Сначала мы были в Баку, потом мать с детьми переехала на Украину к своей матери, и там ждали, удастся ли встретиться. Сначала была переписка, потом кончилась. Мать нас отвезла в Одессу в надежде, что, может быть, удастся оттуда уехать. Это 1915-16 года. И я помню приезд Николая II в Одессу. Мы жили в гостинице, там была хорошая комната, с балконом, с видом на одну из главных улиц. Ясно помню, что меня кто-то держал на руках, что в открытой машине ехал император в военной форме и мальчик темноволосый. Это нас очень удивило, потому что картинки наследника всегда изображали золотоволосого ангелочка. А был темноволосый мальчик — это я отлично помню.

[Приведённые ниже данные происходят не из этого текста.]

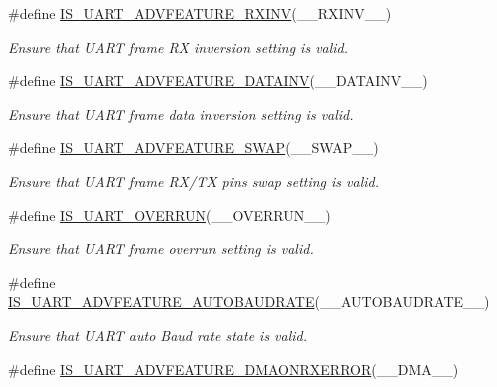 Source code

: \begin{DoxyCompactItemize}
\#define \hyperlink{group___u_a_r_t___private___macros_ga7f53ad0eca57b7ffabcae9007b7bbfa6}{I\+S\+\_\+\+U\+A\+R\+T\+\_\+\+A\+D\+V\+F\+E\+A\+T\+U\+R\+E\+\_\+\+R\+X\+I\+NV}(\+\_\+\+\_\+\+R\+X\+I\+N\+V\+\_\+\+\_\+)
\begin{DoxyCompactList}\small\item\em Ensure that U\+A\+RT frame RX inversion setting is valid. \end{DoxyCompactList}\item 
\#define \hyperlink{group___u_a_r_t___private___macros_ga8f6cd85ae5ce7f8dd0ed9227ef5154f6}{I\+S\+\_\+\+U\+A\+R\+T\+\_\+\+A\+D\+V\+F\+E\+A\+T\+U\+R\+E\+\_\+\+D\+A\+T\+A\+I\+NV}(\+\_\+\+\_\+\+D\+A\+T\+A\+I\+N\+V\+\_\+\+\_\+)
\begin{DoxyCompactList}\small\item\em Ensure that U\+A\+RT frame data inversion setting is valid. \end{DoxyCompactList}\item 
\#define \hyperlink{group___u_a_r_t___private___macros_gaf095ad39d3035f722c6976921a84dbea}{I\+S\+\_\+\+U\+A\+R\+T\+\_\+\+A\+D\+V\+F\+E\+A\+T\+U\+R\+E\+\_\+\+S\+W\+AP}(\+\_\+\+\_\+\+S\+W\+A\+P\+\_\+\+\_\+)
\begin{DoxyCompactList}\small\item\em Ensure that U\+A\+RT frame R\+X/\+TX pins swap setting is valid. \end{DoxyCompactList}\item 
\#define \hyperlink{group___u_a_r_t___private___macros_ga57b4229ecb4387a0bb9137fed8de13b8}{I\+S\+\_\+\+U\+A\+R\+T\+\_\+\+O\+V\+E\+R\+R\+UN}(\+\_\+\+\_\+\+O\+V\+E\+R\+R\+U\+N\+\_\+\+\_\+)
\begin{DoxyCompactList}\small\item\em Ensure that U\+A\+RT frame overrun setting is valid. \end{DoxyCompactList}\item 
\#define \hyperlink{group___u_a_r_t___private___macros_ga7318c3e5c175b896444697a0a9407b2f}{I\+S\+\_\+\+U\+A\+R\+T\+\_\+\+A\+D\+V\+F\+E\+A\+T\+U\+R\+E\+\_\+\+A\+U\+T\+O\+B\+A\+U\+D\+R\+A\+TE}(\+\_\+\+\_\+\+A\+U\+T\+O\+B\+A\+U\+D\+R\+A\+T\+E\+\_\+\+\_\+)
\begin{DoxyCompactList}\small\item\em Ensure that U\+A\+RT auto Baud rate state is valid. \end{DoxyCompactList}\item 
\#define \hyperlink{group___u_a_r_t___private___macros_ga15b46dfa0d80a4583864a31da73e3c99}{I\+S\+\_\+\+U\+A\+R\+T\+\_\+\+A\+D\+V\+F\+E\+A\+T\+U\+R\+E\+\_\+\+D\+M\+A\+O\+N\+R\+X\+E\+R\+R\+OR}(\+\_\+\+\_\+\+D\+M\+A\+\_\+\+\_\+)

\end{DoxyCompactItemize}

Гражданская война на Украине — это нечто непередаваемое. Говорили, что за год 19 раз менялись правительства в той местности, где мы жили. Невозможно было проследить, какие части приходят в город. Там были обычные белогвардейские, были и украинские, и петлюровские, были австрийские, были венгерские… Потом я помню стычку между мадьярами и австрийцами, кровопролитие на улицах. Помню обстрел Могилева с противоположного берега. Вот это я несколько раз видела и сама помню: люди ходят по улице, вдруг начинается стрельба, и — если вы помните картины 9 января, «кровавого воскресения», или кадры из "Броненосца ‘Потемкина’" — рассыпаются люди, кто-то бежит в подъезды, мы в какой-то двор вбегаем, в какую-то подворотню. И это было без конца. Потом, когда поляки были в этой части Украины, то это было хуже, чем все предыдущие события, для еврейского населения. Почему-то патологическое неприятие евреев. Помню крики на улице.


Мать моя была очень смелая женщина. Она была связана с большевиками через отца, и помню я такой случай. У нас часто, когда были смены властей, прятались коммунистов. И вот, я помню, жил какой-то человек, которого мама уже при белых должна была вывести из города во что бы то ни стало. Она достала для него очень хорошую гражданскую одежду, каракулевое пальто, одела всех трех девочек и пошла с ними в какой-то загородный дом, где у него, видно, было место встречи. Пока мы шли по улице, все люди говорили маме: "Ах, ваш муж приехал. Поздравляем!" Она говорила: "Нет, это не мой муж, это двоюродный брат приехал". И это, имея троих детей и будучи единственной кормилицей.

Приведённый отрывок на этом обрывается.